In any case, one of the bands I’ve been listening to again is Creed. In my playlist is Creed’s song, “With Arms Wide Open.” The song shares the experience of the singer Scott Stapp finding out he will be a father and the emotions, thoughts and dreams that come with it. The song was out on the radio the same time I found out I would be a father. Listening to the words again for the first time in a long time flooded me with emotions. Twenty-three years and eight children later - there is so much life and family experience that has happened.
You go into parenthood with such idealism. You resolve to be an excellent parent whether you had great parents (like I did) or not, wanting to be an even better parent than them. You want to give them more than you received. You want your kids to go further than you and to give so much to them.
The song’s lyrics hit that idealism:
The chorus says: “I’ll show you love. I’ll show you everything.”
And in the bridge: “If I had just one wish, only one demand, I hope he’s not like me; I hope he understands that he can take this life and hold it by the hand; And he can greet the world with arms wide open.”
I remember singing those lyrics and wanting them to define my fatherhood.
Then life happens and it can be very hard. As Dostoyevsky says I think in The Brothers Karamazov (which in all honesty I haven’t read, I just know the quote), “Love in action is a harsh and dreadful thing compared to love in dreams.”
Before I had kids, if I saw a parent yelling at a child or getting upset with them in a store, I would shake my head and think, “What a terrible parent!” Now if I see that same encounter while grocery shopping or at church or running errands, I think, “I’ve been there.” I was a much better father before I had kids.
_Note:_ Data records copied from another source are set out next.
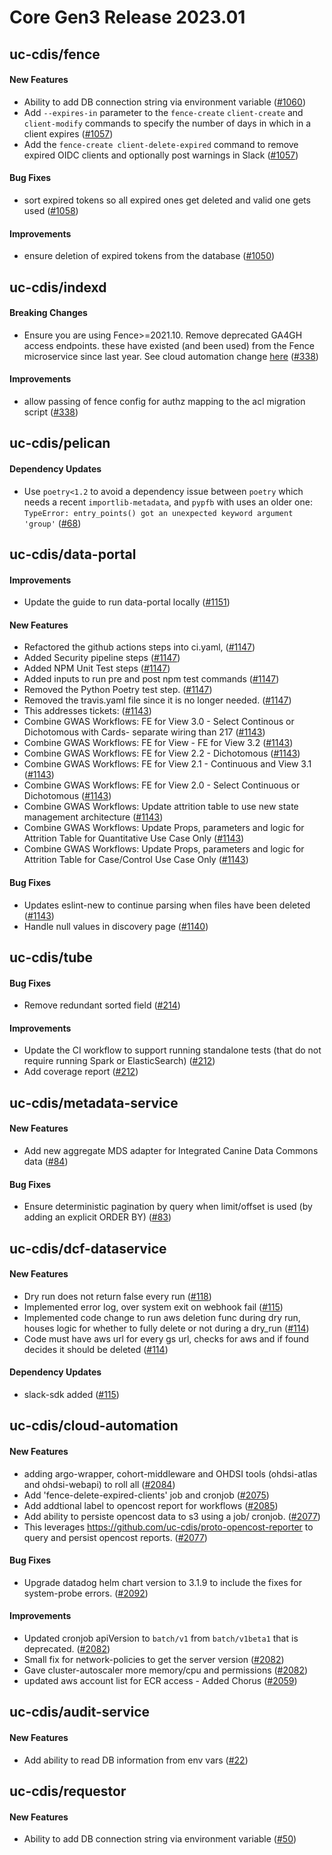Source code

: # Core Gen3 Release 2023.01

## uc-cdis/fence

#### New Features
  - Ability to add DB connection string via environment variable ([#1060](https://github.com/uc-cdis/fence/pull/1060)) 
  - Add `--expires-in` parameter to the `fence-create` `client-create` and 
    `client-modify` commands to specify the number of days in which in a client 
    expires ([#1057](https://github.com/uc-cdis/fence/pull/1057))
  - Add the `fence-create client-delete-expired` command to remove expired OIDC 
    clients and optionally post warnings in Slack ([#1057](https://github.com/uc-cdis/fence/pull/1057)) 

#### Bug Fixes
  - sort expired tokens so all expired ones get deleted and valid one gets used 
    ([#1058](https://github.com/uc-cdis/fence/pull/1058))

#### Improvements
  - ensure deletion of expired tokens from the database ([#1050](https://github.com/uc-cdis/fence/pull/1050)) 

## uc-cdis/indexd

#### Breaking Changes
  - Ensure you are using Fence>=2021.10. Remove deprecated GA4GH access 
    endpoints. these have existed (and been used) from the Fence microservice 
    since last year. See cloud automation change 
    [here](https://github.com/uc-cdis/cloud-automation/blob/f10f04f7957eb2ba179504f7df9d6429f7298835/gen3/bin/kube-setup-revproxy.sh#L78-L79)
    ([#338](https://github.com/uc-cdis/indexd/pull/338))

#### Improvements
  - allow passing of fence config for authz mapping to the acl migration script 
    ([#338](https://github.com/uc-cdis/indexd/pull/338))

## uc-cdis/pelican

#### Dependency Updates
  - Use `poetry<1.2` to avoid a dependency issue between `poetry` which needs a 
    recent `importlib-metadata`, and `pypfb` with uses an older one: 
    `TypeError: entry_points() got an unexpected keyword argument 'group'` 
    ([#68](https://github.com/uc-cdis/pelican/pull/68))

## uc-cdis/data-portal

#### Improvements
  - Update the guide to run data-portal locally ([#1151](https://github.com/uc-cdis/data-portal/pull/1151)) 

#### New Features
  - Refactored the github actions steps into ci.yaml, ([#1147](https://github.com/uc-cdis/data-portal/pull/1147)) 
  - Added Security pipeline steps ([#1147](https://github.com/uc-cdis/data-portal/pull/1147)) 
  - Added NPM Unit Test steps ([#1147](https://github.com/uc-cdis/data-portal/pull/1147)) 
  - Added inputs to run pre and post npm test commands ([#1147](https://github.com/uc-cdis/data-portal/pull/1147)) 
  - Removed the Python Poetry test step. ([#1147](https://github.com/uc-cdis/data-portal/pull/1147)) 
  - Removed the travis.yaml file since it is no longer needed. ([#1147](https://github.com/uc-cdis/data-portal/pull/1147)) 
  - This addresses tickets: ([#1143](https://github.com/uc-cdis/data-portal/pull/1143)) 
  - Combine GWAS Workflows: FE for View 3.0 - Select Continous or Dichotomous 
    with Cards- separate wiring than 217 ([#1143](https://github.com/uc-cdis/data-portal/pull/1143)) 
  - Combine GWAS Workflows: FE for View - FE for View 3.2 ([#1143](https://github.com/uc-cdis/data-portal/pull/1143)) 
  - Combine GWAS Workflows: FE for View 2.2 - Dichotomous ([#1143](https://github.com/uc-cdis/data-portal/pull/1143)) 
  - Combine GWAS Workflows: FE for View 2.1 - Continuous and View 3.1 ([#1143](https://github.com/uc-cdis/data-portal/pull/1143)) 
  - Combine GWAS Workflows: FE for View 2.0 - Select Continuous or Dichotomous 
    ([#1143](https://github.com/uc-cdis/data-portal/pull/1143))
  - Combine GWAS Workflows: Update attrition table to use new state management 
    architecture ([#1143](https://github.com/uc-cdis/data-portal/pull/1143))
  - Combine GWAS Workflows: Update Props, parameters and logic for Attrition 
    Table for Quantitative Use Case Only ([#1143](https://github.com/uc-cdis/data-portal/pull/1143)) 
  - Combine GWAS Workflows: Update Props, parameters and logic for Attrition 
    Table for Case/Control Use Case Only ([#1143](https://github.com/uc-cdis/data-portal/pull/1143)) 

#### Bug Fixes
  - Updates eslint-new to continue parsing when files have been deleted ([#1143](https://github.com/uc-cdis/data-portal/pull/1143)) 
  - Handle null values in discovery page ([#1140](https://github.com/uc-cdis/data-portal/pull/1140)) 

## uc-cdis/tube

#### Bug Fixes
  - Remove redundant sorted field ([#214](https://github.com/uc-cdis/tube/pull/214)) 

#### Improvements
  - Update the CI workflow to support running standalone tests (that do not 
    require running Spark or ElasticSearch) ([#212](https://github.com/uc-cdis/tube/pull/212)) 
  - Add coverage report ([#212](https://github.com/uc-cdis/tube/pull/212))

## uc-cdis/metadata-service

#### New Features
  - Add new aggregate MDS adapter for Integrated Canine Data Commons data ([#84](https://github.com/uc-cdis/metadata-service/pull/84)) 

#### Bug Fixes
  - Ensure deterministic pagination by query when limit/offset is used (by 
    adding an explicit ORDER BY) ([#83](https://github.com/uc-cdis/metadata-service/pull/83)) 

## uc-cdis/dcf-dataservice

#### New Features
  - Dry run does not return false every run ([#118](https://github.com/uc-cdis/dcf-dataservice/pull/118)) 
  - Implemented error log, over system exit on webhook fail ([#115](https://github.com/uc-cdis/dcf-dataservice/pull/115)) 
  - Implemented code change to run aws deletion func during dry run, houses 
    logic for whether to fully delete or not during a dry_run ([#114](https://github.com/uc-cdis/dcf-dataservice/pull/114)) 
  - Code must have aws url for every gs url, checks for aws and if found 
    decides it should be deleted ([#114](https://github.com/uc-cdis/dcf-dataservice/pull/114)) 

#### Dependency Updates
  - slack-sdk added ([#115](https://github.com/uc-cdis/dcf-dataservice/pull/115)) 

## uc-cdis/cloud-automation

#### New Features
  - adding argo-wrapper, cohort-middleware and OHDSI tools (ohdsi-atlas and 
    ohdsi-webapi) to roll all ([#2084](https://github.com/uc-cdis/cloud-automation/pull/2084)) 
  - Add 'fence-delete-expired-clients' job and cronjob ([#2075](https://github.com/uc-cdis/cloud-automation/pull/2075)) 
  - Add addtional label to opencost report for workflows ([#2085](https://github.com/uc-cdis/cloud-automation/pull/2085)) 
  - Add ability to persiste opencost data to s3 using a job/ cronjob. ([#2077](https://github.com/uc-cdis/cloud-automation/pull/2077)) 
  - This leverages https://github.com/uc-cdis/proto-opencost-reporter to query 
    and persist opencost reports. ([#2077](https://github.com/uc-cdis/cloud-automation/pull/2077)) 

#### Bug Fixes
  - Upgrade datadog helm chart version to 3.1.9 to include the fixes for 
    system-probe errors. ([#2092](https://github.com/uc-cdis/cloud-automation/pull/2092)) 

#### Improvements
  - Updated cronjob apiVersion to `batch/v1` from `batch/v1beta1` that is 
    deprecated. ([#2082](https://github.com/uc-cdis/cloud-automation/pull/2082))
  - Small fix for network-policies to get the server version ([#2082](https://github.com/uc-cdis/cloud-automation/pull/2082)) 
  - Gave cluster-autoscaler more memory/cpu and permissions ([#2082](https://github.com/uc-cdis/cloud-automation/pull/2082)) 
  - updated aws account list for ECR access - Added Chorus ([#2059](https://github.com/uc-cdis/cloud-automation/pull/2059)) 

## uc-cdis/audit-service

#### New Features
  - Add ability to read DB information from env vars ([#22](https://github.com/uc-cdis/audit-service/pull/22)) 

## uc-cdis/requestor

#### New Features
  - Ability to add DB connection string via environment variable ([#50](https://github.com/uc-cdis/requestor/pull/50))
So in listening to the words of “With arms wide open” again for the first time in a long time, I felt my failures as a father. I know there are many times I haven’t shown love to my kids and that I didn’t always have the drive to show them everything life has to offer. And there was a bit of a feeling of regret as if I didn’t live up to the ideals of that song.
This was further confirmed when my oldest son Max sent me a text to watch a YouTube video on father wounds. The video quoted John Eldredge who said that every son bears a wound and it is most often delivered by the father. As someone who has read Eldredge, I knew the concept and was aware of it and knew I had definitely wounded my kids.
I told Max I would watch the video and we would discuss it. Max is a marine and was stationed in Japan when he sent it to me. We talked the next day. We discussed a wound I had given him. When he was about three or four years old, he grabbed the hose and put out the fire on the grill I was heating up for dinner or even cooking food. He did it to be funny. I didn’t find it so funny and I punished him so that he couldn’t go out the rest of the night.
That was definitely an overreaction on my part. I wish I could go back and do it differently. Max has shared this incident with before. And while other times I could see a pain in him, this time, there was less pain. He even chuckled about it a bit.
On top of that, my daughter Elsa came up to me and asked “do you know what I like about you? You don’t wait for life to come to you. You go do things.” So maybe I have shown my kids more than I thought.
I’m also learning that I’m not done fathering my kids. While there are many experiences that I would do differently, there are still opportunities to father my kids even though they are older. I can still teach them to greet the world with arms wide open.
If you are a parent or care for kids, it’s not too late for you either. None of us will love kids or the next generation perfectly but our failures shouldn’t keep us from doing what we can in the present.